Sympathy for the Devil’s Mother: Donny Cates on his Maternal Antichrist Epic, Babyteeth
Cover Art by Garry Brown
Babyteeth, the new AfterShock comic from writer Donny Cates and artist Garry Brown, opens with a scene that would, under other circumstances, ring tender. Sadie, a teenage mother, records a message for her infant son, Clark, on her phone. Unfortunately, the infant hints at a legacy far more diabolic than the terrible twos. His labor instigates tremors and a miasma of the demonic surrounds his birth. From that concept, Cates lays the foundation for a series where the personal converges with the apocalyptic.
This innovation isn’t uncommon for Cates; the author’s comics have approached high concepts from unexpected angles. Redneck focuses on a group of Texan vampires who have foresworn feasting on human blood to run a barbecue joint, while the miniseries God Country deconstructs heroic archetypes with a geriatric thunder-wielder and memorably riffs on questions of belief and omnipotence.
Paste exchanged emails wth Cates about the conception of Babyteeth, his process with co-creator Brown and his first exposure to the Antichrist.

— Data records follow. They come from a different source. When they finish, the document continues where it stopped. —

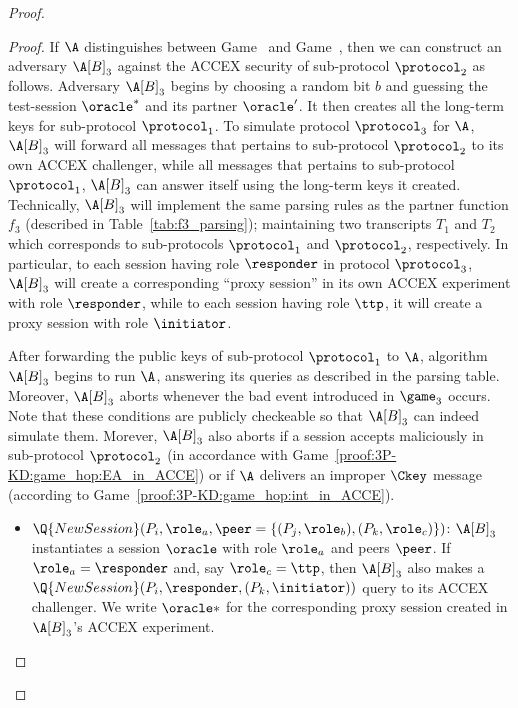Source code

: \begin{proof}
\iffalse
\begin{proof}
If $\A$ distinguishes between Game~\prevgame{} and Game~\game{},
then we can construct an adversary $\A[B]_3$ against the ACCEX security of sub-protocol $\protocol_2$ as follows.
Adversary $\A[B]_3$ begins by choosing a random bit $b$ and guessing the test-session $\oracle^*$ and its partner $\oracle'$.
It then creates all the long-term keys for sub-protocol $\protocol_1$.
To simulate protocol $\protocol_3$ for $\A$,
$\A[B]_3$ will forward all messages that pertains to sub-protocol $\protocol_2$ to its own ACCEX challenger,
while all messages that pertains to sub-protocol $\protocol_1$,
$\A[B]_3$ can answer itself using the long-term keys it created. 
Technically, $\A[B]_3$ will implement the same parsing rules as the partner function $f_3$
(described in Table~\ref{tab:f3_parsing});
maintaining two transcripts $T_1$ and $T_2$ which corresponds to sub-protocols $\protocol_1$ and $\protocol_2$,
respectively. 
In particular, 
to each session having role $\responder$ in protocol $\protocol_3$,
$\A[B]_3$ will create a corresponding ``proxy session'' in its own ACCEX experiment with role $\responder$,
while to each session having role $\ttp$,
it will create a proxy session with role $\initiator$.

After forwarding the public keys of sub-protocol $\protocol_1$ to $\A$,
algorithm $\A[B]_3$ begins to run $\A$,
answering its queries as described in the parsing table. Moreover, $\A[B]_3$ aborts whenever
the bad event introduced in $\game_3$ occurs. Note that these conditions are
publicly checkeable so that $\A[B]_3$ can indeed simulate them. Morever, $\A[B]_3$ 
also aborts if a session accepts maliciously in sub-protocol $\protocol_2$
(in accordance with Game~\ref{proof:3P-KD:game_hop:EA_in_ACCE}) or if
$\A$ delivers an improper $\Ckey$ message 
(according to Game~\ref{proof:3P-KD:game_hop:int_in_ACCE}).
\begin{itemize}
	\item $\Q{NewSession}(P_i, \role_a, \peer = \lbrace (P_j, \role_b), (P_k, \role_c) \rbrace)$: 
	$\A[B]_3$ instantiates a session $\oracle$	with role $\role_a$ and peers $\peer$.	
	If $\role_a = \responder$ and,
	say $\role_c = \ttp$,
	then $\A[B]_3$ also makes a $\Q{NewSession}(P_i,\responder, (P_k, \initiator))$ query to its ACCEX challenger.
	We write $\oracle*$ for the corresponding proxy session created in $\A[B]_3$'s ACCEX experiment.
 




\end{itemize}
\end{proof}
\end{proof}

Paste: The first issue of Babyteeth is narrated by Sadie, and by the end of that issue, we see where and when that narration is happening relative to the overall series. Did you always have the idea of her as the narrator in mind?
Donny Cates: Oh yeah, totally. I always loved the idea of the book being this kind of love letter between a mother and her child. And it’s so much fun to write in her voice too, as lately the majority of my work has been so masculine, and the characters have been so much older. So it’s great to speak in a voice that is some ways a lot closer to my own. I’ve never been a 200-year-old vampire, or an old man fighting gods or a superhero…but man, I’ve totally been a 16-year-old who has no idea what the hell I’m doing, you know?
Babyteeth #1 Interior Art by Garry Brown & Mark Englert
Paste: Structurally speaking, the first issue is a flashback, with two distinct timelines — but there are also allusions to events that took place before (the identity of Clark’s father) and events that are coming. Did you know from the outset that the first issue would align with the child’s birth?
Cates: Oh of course. I mean really, as far as an “inciting incident” for a story, it doesn’t get much better than something like that.
Paste: Much of the first issue is set in Salt Lake City, a place with its own considerable connections to American religious history. Was this what drew you to it?
Cates: First and foremost, I wanted to get the hell out of Texas. While I love my home state of Texas more than it is reasonable for a man to love a patch of (beautiful) dirt, I never wanted to get typecast as the “Texas” guy. So when you start thinking about places that, Antichrist stuff aside, it might be particularly frowned upon to be an unwed pregnant woman, SLC came to mind at once.